Menées par René Broca, les RADI ont croisé, toujours sur le mode du partage, les innovations techniques et les nouvelles pratiques de production des studios d’animation, et ont surtout insisté sur les retours d’expérience. La troisième édition faisait ainsi sienne la réflexion du directeur technique Flavio Pérez chez Les Fées Spéciales, qui a ouvert le blog La Cuisine : « Plus on partagera les connaissances et les outils, plus vite on progressera et moins on réinventera la roue à chaque nouvelle création de studio d’animation ». Plus de 300 professionnels de la filière (une progression en forte hausse) ont suivi cette journée introductive aux Rencontres Animation Formation (RAF), lesquelles se réservaient les problématiques d’emploi et les enjeux de formation. Focus sur quelques cas pratiques et pistes de réflexions.
Le cas Xilam
Au même titre que le pipeline de fabrication, la R&D est devenue un véritable enjeu de productivité pour les studios qui, quelle que soit leur taille, cherchent à être plus efficaces sans sacrifier la qualité de l’image. Pour autant, la constitution du pipeline et les conditions d’exercice de la R&D dépendent encore fortement de l’historique du studio et sont souvent liées à l’arrivée d’une nouvelle production. Souvent considérée comme un luxe, la R&D, qui nécessite un investissement important pour les « petits » studios, ne se met parfois en place qu’au bout de plusieurs années d’activité.
Aussi Xilam s’est-il tourné vers la R&D quand le studio a commencé à vouloir fabriquer lui-même ses productions.

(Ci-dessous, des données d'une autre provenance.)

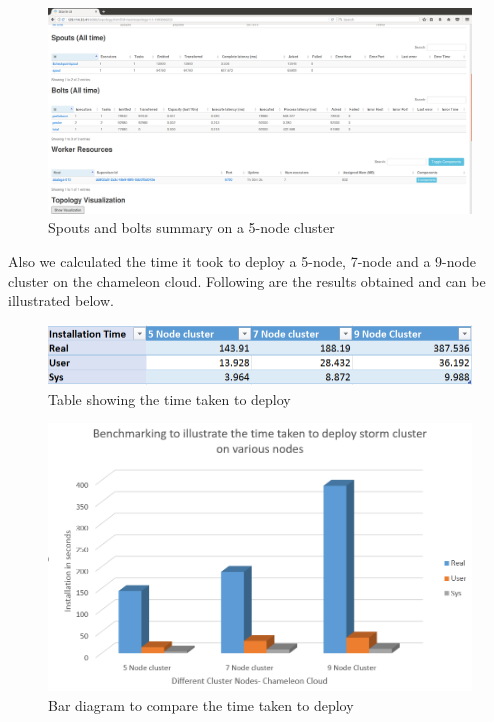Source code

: \documentclass[9pt,twocolumn,twoside]{../../styles/osajnl}
\begin{document}
\begin{figure}[!htb]
  \includegraphics[width=\linewidth]{images/bench-5.png}
  \caption{Spouts and bolts summary on a 5-node cluster }
  \label{Spouts and bolts summary on a 5-node cluster}
\end{figure}



Also we calculated the time it took to deploy a 5-node, 7-node and a 9-node cluster on the chameleon cloud. Following are the results obtained and can be illustrated below.


\begin{figure}[!htb]
  \includegraphics[width=\linewidth]{images/table-1.png}
  \caption{Table showing the time taken to deploy }
  \label{Table showing the time taken to deploy}
\end{figure}


\begin{figure}[!htb]
  \includegraphics[width=\linewidth]{images/bar-1.png}
  \caption{Bar diagram to compare the time taken to deploy }
  \label{Bar diagram to compare the time taken to deploy}
\end{figure}
\end{document}
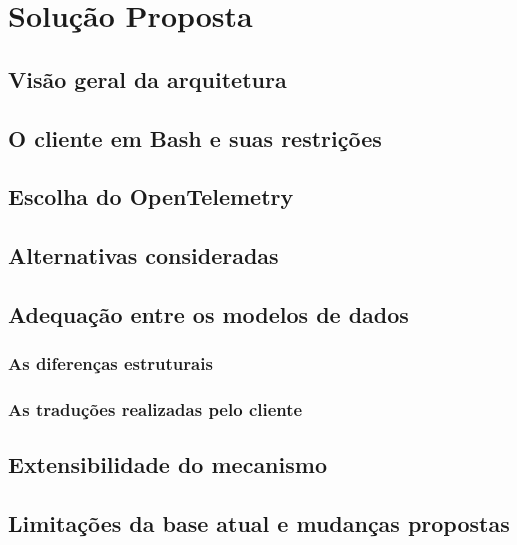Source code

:
\chapter{Solução Proposta}

\label{cap:solucao}

\section{Visão geral da arquitetura}

\section{O cliente em Bash e suas restrições}

\section{Escolha do OpenTelemetry}

\section{Alternativas consideradas}
\label{sec:alternativas}

\section{Adequação entre os modelos de dados}

\subsection{As diferenças estruturais}

\subsection{As traduções realizadas pelo cliente}

\section{Extensibilidade do mecanismo}
\label{sec:extensibilidade}

\section{Limitações da base atual e mudanças propostas}
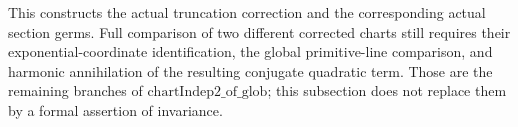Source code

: This constructs the actual truncation correction and
the corresponding actual section germs.
Full comparison of two different corrected charts still
requires their exponential-coordinate identification,
the global primitive-line comparison, and harmonic
annihilation of the resulting conjugate quadratic term.
Those are the remaining branches of
\(\mathrm{chartIndep2\_of\_glob}\); this subsection does
not replace them by a formal assertion of invariance.
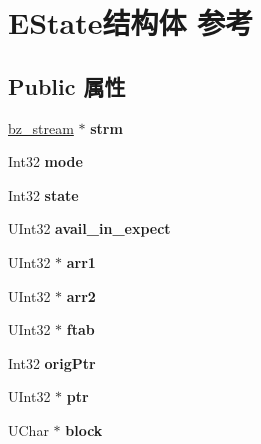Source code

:\hypertarget{struct_e_state}{}\section{E\+State结构体 参考}
\label{struct_e_state}
\subsection*{Public 属性}
\begin{DoxyCompactItemize}
\item 
\mbox{\label{struct_e_state_a7063b24558691ab4405a034558ca0780}} 
\hyperlink{structbz__stream}{bz\+\_\+stream} $\ast$ {\bfseries strm}
\item 
\mbox{\label{struct_e_state_aa8bcff8ad3c08aa1d4104f3a1f98675e}} 
Int32 {\bfseries mode}
\item 
\mbox{\label{struct_e_state_a103955affd2678bb4be0b7d272cea6d8}} 
Int32 {\bfseries state}
\item 
\mbox{\label{struct_e_state_a2c253cc7ac4cb5906bfa27a95f9d8f40}} 
U\+Int32 {\bfseries avail\+\_\+in\+\_\+expect}
\item 
\mbox{\label{struct_e_state_a913260bad0cf37079a08b9a133293aaa}} 
U\+Int32 $\ast$ {\bfseries arr1}
\item 
\mbox{\label{struct_e_state_ae482d96bff0988edaf4422eef4a7050c}} 
U\+Int32 $\ast$ {\bfseries arr2}
\item 
\mbox{\label{struct_e_state_a28875568269ede0a2e40d6ec21636113}} 
U\+Int32 $\ast$ {\bfseries ftab}
\item 
\mbox{\label{struct_e_state_ae5f37ef91f4b3a4165f99a7444eeae6f}} 
Int32 {\bfseries orig\+Ptr}
\item 
\mbox{\label{struct_e_state_a6d014c56a52f7f0a4c680ddbae266577}} 
U\+Int32 $\ast$ {\bfseries ptr}
\item 
\mbox{\label{struct_e_state_a01dfb158ecac9c783c7007cdb6f4a134}} 
U\+Char $\ast$ {\bfseries block}

\end{DoxyCompactItemize}
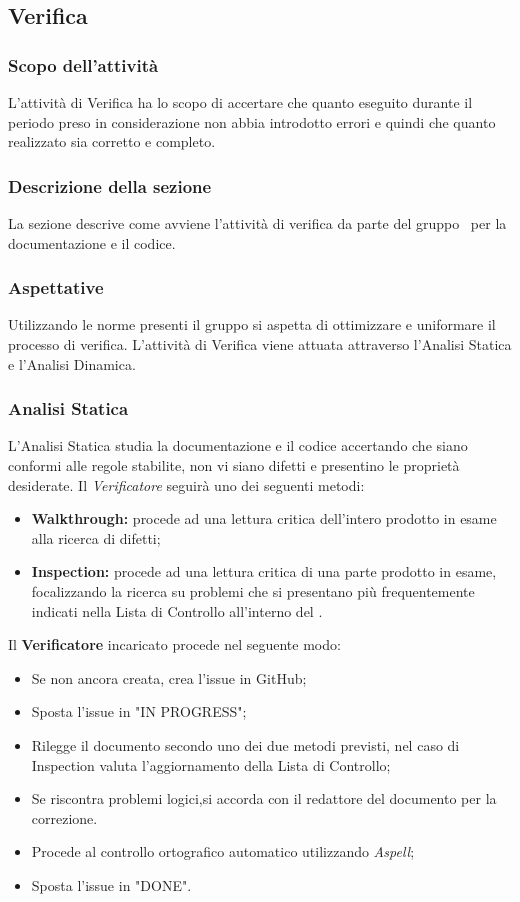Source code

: \subsection{Verifica}\label{Verifica}
\subsubsection{Scopo dell'attività} \label{PSup_Verifica_Scopo}
L'attività di Verifica ha lo scopo di accertare che quanto eseguito durante il periodo preso in considerazione non abbia introdotto errori e quindi che quanto realizzato sia corretto e completo.
\subsubsection{Descrizione della sezione} 
La sezione descrive come avviene l'attività di verifica da parte del gruppo \Gruppo\ per la documentazione e il codice.
\subsubsection{Aspettative}
Utilizzando le norme presenti il gruppo si aspetta di ottimizzare e uniformare il processo di verifica. 
L'attività di Verifica viene attuata attraverso l'Analisi Statica e l'Analisi Dinamica. 
\subsubsection{Analisi Statica}
L'Analisi Statica studia la documentazione e il codice accertando che siano conformi alle regole stabilite, non vi siano difetti e presentino le proprietà desiderate.
Il \textit{Verificatore} seguirà uno dei seguenti metodi:
\begin{itemize}
	\item \textbf{Walkthrough:} procede ad una lettura critica dell'intero prodotto in esame alla ricerca di difetti;
	\item \textbf{Inspection:} procede ad una lettura critica di una parte prodotto in esame, focalizzando la ricerca su problemi che si presentano più frequentemente indicati nella Lista di Controllo all'interno del \PdQv{}.
\end{itemize}

\label{VerificaDocumentazione}
Il \textbf{Verificatore} incaricato procede nel seguente modo:
\begin{itemize}
	\item Se non ancora creata, crea l'issue in GitHub;
	\item Sposta l'issue in "IN PROGRESS";
	\item Rilegge il documento secondo uno dei due metodi previsti, nel caso di Inspection valuta l'aggiornamento della Lista di Controllo;
	\item Se riscontra problemi logici,si accorda con il redattore del documento per la correzione. 
	\item Procede al controllo ortografico automatico utilizzando \textit{Aspell};
	\item Sposta l'issue in "DONE".
\end{itemize}

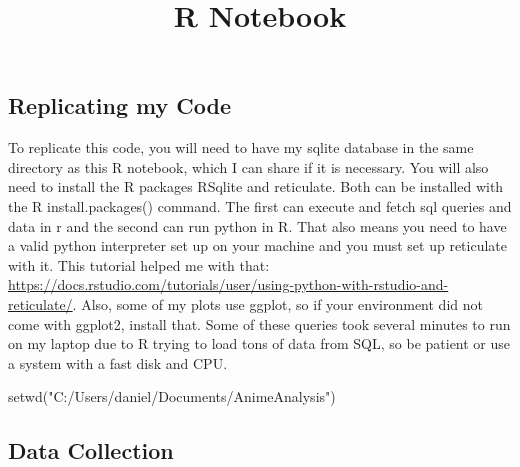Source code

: \documentclass[
]{article}
\title{R Notebook}
\author{}
\date{\vspace{-2.5em}}
\newenvironment{Shaded}{\begin{snugshade}}{\end{snugshade}}
\newcommand{\FunctionTok}[1]{\textcolor[rgb]{0.00,0.00,0.00}{#1}}
\newcommand{\NormalTok}[1]{#1}
\newcommand{\StringTok}[1]{\textcolor[rgb]{0.31,0.60,0.02}{#1}}
\begin{document}
\maketitle

\hypertarget{replicating-my-code}{%
\subsection{Replicating my Code}\label{replicating-my-code}}

To replicate this code, you will need to have my sqlite database in the
same directory as this R notebook, which I can share if it is necessary.
You will also need to install the R packages RSqlite and reticulate.
Both can be installed with the R install.packages() command. The first
can execute and fetch sql queries and data in r and the second can run
python in R. That also means you need to have a valid python interpreter
set up on your machine and you must set up reticulate with it. This
tutorial helped me with that:
\url{https://docs.rstudio.com/tutorials/user/using-python-with-rstudio-and-reticulate/}.
Also, some of my plots use ggplot, so if your environment did not come
with ggplot2, install that. Some of these queries took several minutes
to run on my laptop due to R trying to load tons of data from SQL, so be
patient or use a system with a fast disk and CPU.

\begin{Shaded}
\begin{Highlighting}[]
\FunctionTok{setwd}\NormalTok{(}\StringTok{"C:/Users/daniel/Documents/AnimeAnalysis"}\NormalTok{)}
\end{Highlighting}
\end{Shaded}

\hypertarget{data-collection}{%
\subsection{Data Collection}\label{data-collection}}
\end{document}
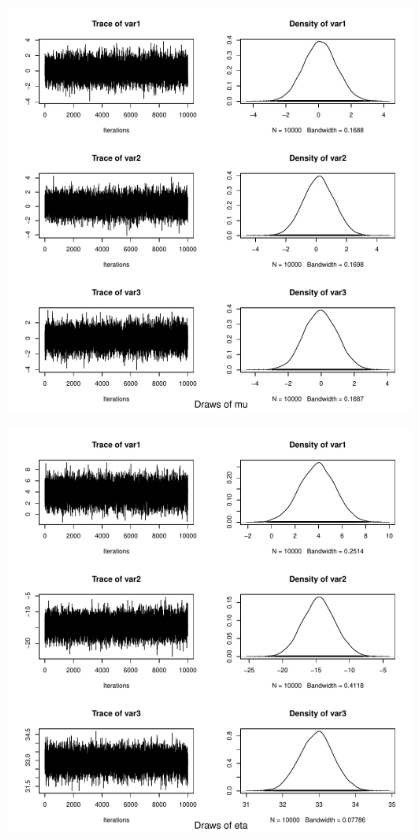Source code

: \documentclass[10pt]{article}
\begin{document}
\begin{figure}
\centering
\includegraphics[width=0.95\textwidth]{figures/diag-mu.pdf}
\caption{}
\label{fig:diag-mu}
\end{figure}

\begin{figure}
\centering
\includegraphics[width=0.95\textwidth]{figures/diag-eta.pdf}
\caption{}
\label{fig:diag-eta}
\end{figure}
\end{document}
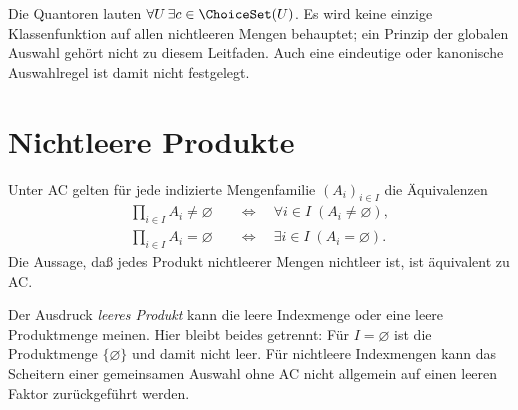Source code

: Die Quantoren lauten $\forall U\,\exists c\in\ChoiceSet(U)$.
Es wird keine einzige Klassenfunktion auf allen nichtleeren Mengen
behauptet; ein Prinzip der globalen Auswahl gehört nicht zu
diesem Leitfaden. Auch eine eindeutige oder kanonische Auswahlregel
ist damit nicht festgelegt.

\section{Nichtleere Produkte}

\begin{theorem}
\label{b09guide:thm:product}
Unter AC gelten für jede indizierte Mengenfamilie $(A_i)_{i\in I}$
die Äquivalenzen
\[
 \begin{aligned}
 \prod_{i\in I}A_i\ne\varnothing
   &\quad\Longleftrightarrow\quad
        \forall i\in I\;(A_i\ne\varnothing),\\
 \prod_{i\in I}A_i=\varnothing
   &\quad\Longleftrightarrow\quad
        \exists i\in I\;(A_i=\varnothing).
 \end{aligned}
\]
Die Aussage, daß jedes Produkt nichtleerer Mengen nichtleer ist,
ist äquivalent zu AC.
\end{theorem}

Der Ausdruck \emph{leeres Produkt} kann die leere Indexmenge oder
eine leere Produktmenge meinen. Hier bleibt beides getrennt:
Für $I=\varnothing$ ist die Produktmenge $\{\varnothing\}$ und
damit nicht leer. Für nichtleere Indexmengen kann das Scheitern
einer gemeinsamen Auswahl ohne AC nicht allgemein auf einen
leeren Faktor zurückgeführt werden.
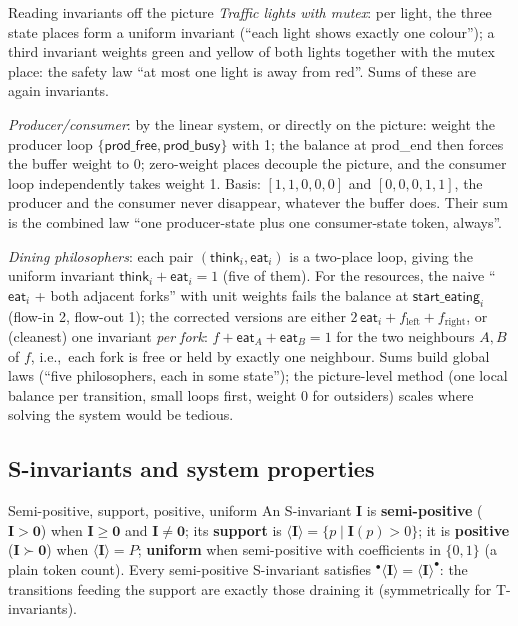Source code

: \begin{examplebox}{Reading invariants off the picture}
\emph{Traffic lights with mutex}: per light, the three state places form a uniform invariant (``each light shows exactly one colour''); a third invariant weights green and yellow of both lights together with the mutex place: the safety law ``at most one light is away from red''. Sums of these are again invariants.
\par\smallskip
\emph{Producer/consumer}: by the linear system, or directly on the picture: weight the producer loop $\{\textsf{prod\_free}, \textsf{prod\_busy}\}$ with 1; the balance at \textsf{prod\_end} then forces the buffer weight to 0; zero-weight places decouple the picture, and the consumer loop independently takes weight 1. Basis: $[1,1,0,0,0]$ and $[0,0,0,1,1]$, the producer and the consumer never disappear, whatever the buffer does. Their sum is the combined law ``one producer-state plus one consumer-state token, always''.
\par\smallskip
\emph{Dining philosophers}: each pair $(\textsf{think}_i, \textsf{eat}_i)$ is a two-place loop, giving the uniform invariant $\textsf{think}_i + \textsf{eat}_i = 1$ (five of them). For the resources, the naive ``$\textsf{eat}_i$ + both adjacent forks'' with unit weights fails the balance at $\textsf{start\_eating}_i$ (flow-in 2, flow-out 1); the corrected versions are either $2\,\textsf{eat}_i + f_{\text{left}} + f_{\text{right}}$, or (cleanest) one invariant \emph{per fork}: $f + \textsf{eat}_A + \textsf{eat}_B = 1$ for the two neighbours $A, B$ of $f$, i.e.,\ each fork is free or held by exactly one neighbour. Sums build global laws (``five philosophers, each in some state''); the picture-level method (one local balance per transition, small loops first, weight 0 for outsiders) scales where solving the system would be tedious.
\end{examplebox}

\subsection{S-invariants and system properties}

\begin{definitionbox}{Semi-positive, support, positive, uniform}
An S-invariant $\mathbf{I}$ is \textbf{semi-positive} ($\mathbf{I} > \mathbf{0}$) when $\mathbf{I} \geq \mathbf{0}$ and $\mathbf{I} \neq \mathbf{0}$; its \textbf{support} is $\langle \mathbf{I} \rangle = \{p \mid \mathbf{I}(p) > 0\}$; it is \textbf{positive} ($\mathbf{I} \succ \mathbf{0}$) when $\langle \mathbf{I} \rangle = P$; \textbf{uniform} when semi-positive with coefficients in $\{0, 1\}$ (a plain token count). Every semi-positive S-invariant satisfies ${}^\bullet\langle \mathbf{I} \rangle = \langle \mathbf{I} \rangle^\bullet$: the transitions feeding the support are exactly those draining it (symmetrically for T-invariants).
\end{definitionbox}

Rapatriant ses séries sous-traitées jusqu’alors au Vietnam, la société a ouvert en juin 2017 son premier studio d’animation à Lyon. « Il était devenu nécessaire de numériser les images pour obtenir des gains de productivité, remarque le directeur technique Charlet. Mais fabriquer n’étant pas dans la culture du studio, la R&D a d’abord servi à faire un travail d’accompagnement afin que Xilam devienne un studio de fabrication à part entière. Dans un premier temps, nous avons organisé les productions, mis en place les nomenclatures, les arborescences… » Si des séries comme Paprika ou Magic (saison 2) réalisées sur Flash et After Effects ne présentent pas d’enjeu majeur de fabrication, la numérisation de la série Oggy et les cafards (270 fois 7 minutes) oblige le studio à se tourner vers l’UltraHD : les dessins papier scannés puis vectorisés sous Toonboom Harmony ne présentant pas une qualité de trait suffisante. « Avec cette série et aussi la série Mr Magoo (78 fois 7 minutes) qui vient de commencer, nous gagnons une vraie expertise en UHD. Nos trois prochaines séries seront réalisées sous ce format. »
L’équipe de R&D a également été mise à contribution sur le long-métrage J’ai perdu mon corps de Jérémy Clapin, lequel repose sur un tournage en live et une rotoscopie 3D, ainsi que sur du retraçage 2D sous Blender. Une première pour Xilam : « Nous utiliserons le plug-in de Blender qui permet d’animer en 2D directement à partir de la 3D. Mais il est encore trop tôt pour en parler : nous venons juste de terminer la fabrication des assets et de commencer le tournage en live avec la rotoscopie 3D. » D’autres enjeux techniques encore : la série documentaire animalière Si j’étais un animal comportant des modules animés sur TVPaint, ainsi que la série Petit Méchant Loup de Nicolas Le Nevé, une animation façon pop-up qui se fera sous Unity dans un environnement 3D temps réel. « Aujourd’hui, nous arrivons à anticiper, se félicite Pierre Charlet. Les storyboards des nouvelles séries sont soumis à la validation technique par la R&D et par le directeur technique (TD) afin de détecter en amont les éventuels problèmes. »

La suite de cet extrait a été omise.